A woman rests near rubble in the Syrian town of Darat Izza in Aleppo Province on February 28.

Live Blog: Tracking Islamic State

Follow all of the latest developments as they happen.

Latest News For February 29

-- The United States Army's elite Delta Force is on the verge of beginning operations to target, capture or kill top IS operatives in Iraq, after several weeks of covert preparation, an administration official with direct knowledge of the force's activities told CNN.

-- Syrian government forces have regained control of a road used by the army to access Aleppo, after making advances against Islamic State fighters, a monitoring group and state television reported.


-- Authorities in Iraq say the death toll from a double bombing at a market in Baghdad’s Shi’ite neighborhood of Sadr City rose to 73 on February 29 after several critically wounded victims died overnight.

-- Tajik media are reporting that a woman known to be the second wife of Gulmurod Halimov, the fugitive Tajik colonel who defected to the IS group, has left for Syria along with the couple's four young children.

-- The UN is poised to begin delivering aid to people living in besieged areas of Syria, making use of a truce brokered by the United States and Russia. The first deliveries are planned for Feb. 29, with aid due to reach about 150,000 Syrians in besieged areas over the next five days.

-- A truce negotiated between Syrian rebels and the government has caused a dramatic decrease in airstrikes around rebel-held territory, but there were few celebrations, with many residents suspecting a trick, CNN report.

* NOTE: Live blog posts are time-stamped according to Central European Time (CET).

17:11 18.2.2016

Churkin: Assad out of sync with Russia on Syria

Russia's envoy to the United Nations, Vitaly Churkin, has given an interview with Kommersant, in which he has made a number of comments about the Syrian crisis. I have translated some of the main points. (Churkin is rather long-winded, but I think it is worth reading his comments more or less in full to get an insight into his -- and Moscow's -- attitude towards Syria and Moscow's relationship with Damascus.)

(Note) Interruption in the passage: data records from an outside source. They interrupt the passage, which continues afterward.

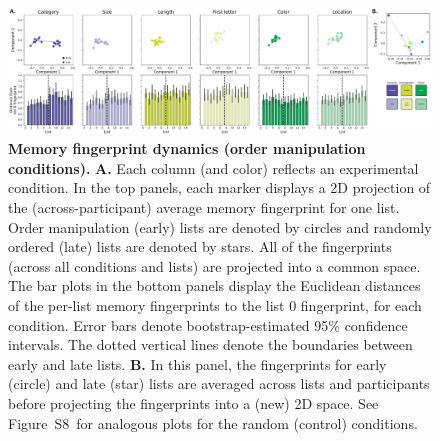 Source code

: \documentclass[11pt]{article}
\newcommand{\fingerprintTrajectoryRandom}{S8}
\begin{document}
\begin{figure}[tp] \centering
    \includegraphics[width=\textwidth]{figures/fingerprint_trajectories}
    
    \caption{\textbf{Memory fingerprint dynamics (order manipulation
    conditions).} \textbf{A.} Each column (and color) reflects an experimental
    condition. In the top panels, each marker displays a 2D projection of the
    (across-participant) average memory fingerprint for one list. Order
    manipulation (early) lists are denoted by circles and randomly ordered
    (late) lists are denoted by stars. All of the fingerprints (across all
    conditions and lists) are projected into a common space. The bar plots in
    the bottom panels display the Euclidean distances of the per-list memory
    fingerprints to the list 0 fingerprint, for each condition. Error bars
    denote bootstrap-estimated 95\% confidence intervals. The dotted vertical
    lines denote the boundaries between early and late lists. \textbf{B.} In
    this panel, the fingerprints for early (circle) and late (star) lists are
    averaged across lists and participants before projecting the fingerprints
    into a (new) 2D space. See Figure~\fingerprintTrajectoryRandom~for
    analogous plots for the random (control) conditions. }
    \label{fig:fingerprint-trajectories}
    
    \end{figure}
\end{document}
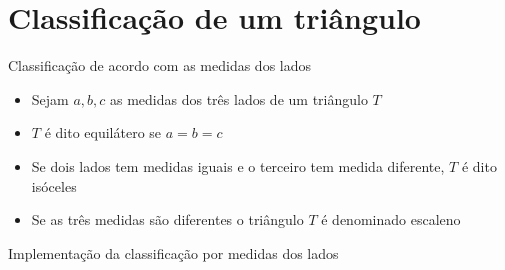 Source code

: \section{Classificação de um triângulo}

\begin{frame}[fragile]{Classificação de acordo com as medidas dos lados}

    \begin{itemize}
        \item Sejam $a, b, c$ as medidas dos três lados de um triângulo $T$
        \pause

        \item $T$ é dito equilátero se $a = b = c$
        \pause

        \item Se dois lados tem medidas iguais e o terceiro tem medida diferente, $T$ é dito
            isóceles
        \pause

        \item Se as três medidas são diferentes o triângulo $T$ é denominado escaleno

    \end{itemize}

\end{frame}

\begin{frame}[fragile]{Implementação da classificação por medidas dos lados}
\end{frame}


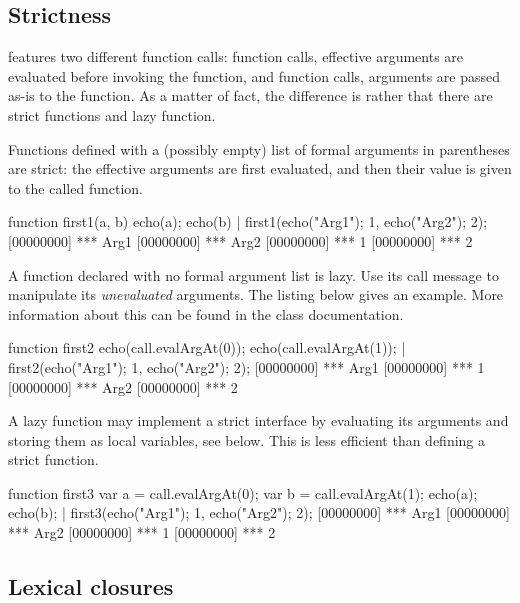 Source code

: \subsection{Strictness}

\us features two different function calls:
 function calls, effective arguments are
evaluated before invoking the function, and 
function calls, arguments are passed as-is to the function.  As a
matter of fact, the difference is rather that there are strict
functions and lazy function.

Functions defined with a (possibly empty) list of formal arguments in
parentheses are strict: the effective arguments are first evaluated,
and then their value is given to the called function.

\begin{urbiscript}[firstnumber=last]
function first1(a, b) {
  echo(a); echo(b)
}|
first1({echo("Arg1"); 1},
       {echo("Arg2"); 2});
[00000000] *** Arg1
[00000000] *** Arg2
[00000000] *** 1
[00000000] *** 2
\end{urbiscript}

A function declared with no formal argument list is lazy.  Use its
call message to manipulate its \emph{unevaluated} arguments.
The listing below gives an example.  More information about
this can be found in the  class documentation.

\begin{urbiscript}[firstnumber=last]
function first2
{
  echo(call.evalArgAt(0));
  echo(call.evalArgAt(1));
}|
first2({echo("Arg1"); 1},
       {echo("Arg2"); 2});
[00000000] *** Arg1
[00000000] *** 1
[00000000] *** Arg2
[00000000] *** 2
\end{urbiscript}

A lazy function may implement a strict interface by evaluating its
arguments and storing them as local variables, see below.  This is
less efficient than defining a strict function.

\begin{urbiscript}[firstnumber=last]
function first3
{
  var a = call.evalArgAt(0);
  var b = call.evalArgAt(1);
  echo(a); echo(b);
}|
first3({echo("Arg1"); 1},
       {echo("Arg2"); 2});
[00000000] *** Arg1
[00000000] *** Arg2
[00000000] *** 1
[00000000] *** 2
\end{urbiscript}

\subsection{Lexical closures}
\label{sec:us-fun-closures}

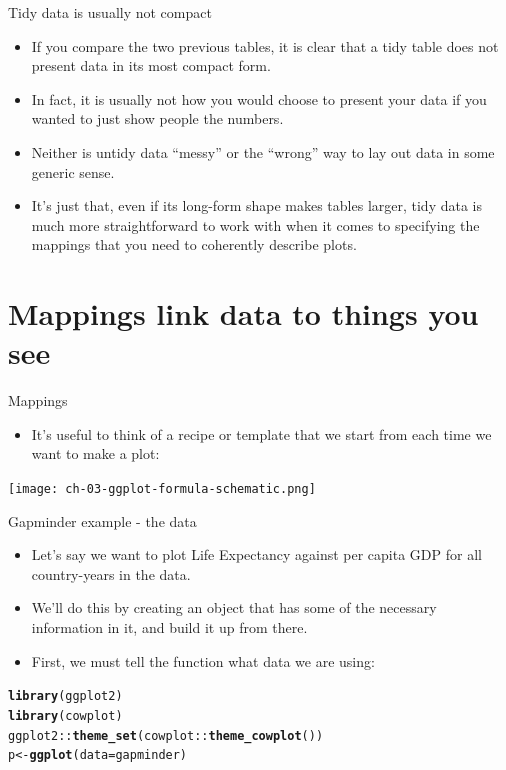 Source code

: \documentclass[10pt]{beamer}\usepackage[]{graphicx}\usepackage[]{color}
\makeatletter
\newcommand{\hlopt}[1]{\textcolor[rgb]{0,0,0}{#1}}%
\newcommand{\hlstd}[1]{\textcolor[rgb]{0.345,0.345,0.345}{#1}}%
\newcommand{\hlkwb}[1]{\textcolor[rgb]{0.69,0.353,0.396}{#1}}%
\newcommand{\hlkwc}[1]{\textcolor[rgb]{0.333,0.667,0.333}{#1}}%
\newcommand{\hlkwd}[1]{\textcolor[rgb]{0.737,0.353,0.396}{\textbf{#1}}}%
\newenvironment{kframe}{%
 \def\at@end@of@kframe{}%
 \ifinner\ifhmode%
  \def\at@end@of@kframe{\end{minipage}}%
  \begin{minipage}{\columnwidth}%
 \fi\fi%
 \def\FrameCommand##1{\hskip\@totalleftmargin \hskip-\fboxsep
 \colorbox{shadecolor}{##1}\hskip-\fboxsep
     \hskip-\linewidth \hskip-\@totalleftmargin \hskip\columnwidth}%
 \MakeFramed {\advance\hsize-\width
   \@totalleftmargin\z@ \linewidth\hsize
   \@setminipage}}%
 {\par\unskip\endMakeFramed%
 \at@end@of@kframe}
\newenvironment{knitrout}{}{} %
\makeatother
\begin{document}
\begin{frame}{Tidy data is usually not compact}
	\begin{itemize}
		\item If you compare the two previous tables, it is clear that a tidy table does not present data in its most compact form. \item In fact, it is usually not how you would choose to present your data if you wanted to just show people the numbers. \item Neither is untidy data “messy” or the “wrong” way to lay out data in some generic sense. 
		\item It's just that, even if its long-form shape makes tables larger, tidy data is much more straightforward to work with when it comes to specifying the mappings that you need to coherently describe plots.
	\end{itemize}
\end{frame}


\section{Mappings link data to things you see}

\begin{frame}{Mappings}
	\begin{itemize}
		\item It’s useful to think of a recipe or template that we start from each time we want to make a plot:
	\end{itemize}
\vspace*{0.5in}
\centering
\texttt{[image: ch-03-ggplot-formula-schematic.png]}
\end{frame}



\begin{frame}[fragile]{Gapminder example - the data}
	
	\begin{itemize}
		\item Let’s say we want to plot Life Expectancy against per capita GDP for all country-years in the data. 
		\item  We’ll do this by creating an object that has some of the necessary information in it, and build it up from there. \item First, we must tell the  function what data we are using:
	\end{itemize}
	
\begin{knitrout}
\color{fgcolor}\begin{kframe}
\begin{alltt}
\hlkwd{library}\hlstd{(ggplot2)}
\hlkwd{library}\hlstd{(cowplot)}
\hlstd{ggplot2}\hlopt{::}\hlkwd{theme_set}\hlstd{(cowplot}\hlopt{::}\hlkwd{theme_cowplot}\hlstd{())}
\hlstd{p} \hlkwb{<-} \hlkwd{ggplot}\hlstd{(}\hlkwc{data} \hlstd{= gapminder)}
\end{alltt}
\end{kframe}
\end{knitrout}
	
\end{frame}
\end{document}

Kommersant: You have already mentioned Syria. We were surprised by recent statements by Syrian President Bashar al-Assad regarding [his] determination to fight until victory and the impossibility of compliance with the truce. Do these new signals from Damascus run contrary to diplomatic agreements that have been reached with Russia's participation in the negotiations in Geneva and Munich? Does this not mean that Assad is undermining Moscow?

Churkin: You know, for a long time I have professed a certain, if I may say so, diplomatic and political philosophy....But in the early 1990s, I had to act as special representative of the Russian President and the Vice-Minister of Foreign Affairs engaged in the settlement of the Yugoslav crisis. Then we started a rather complicated game with the Bosnian Serbs, which moved from a confrontation with them, which is where Russia's involvement in this crisis situation started, to cooperation. But for me an immutable condition was that as long as we helped them to get out of this situation, they had to follow our advice.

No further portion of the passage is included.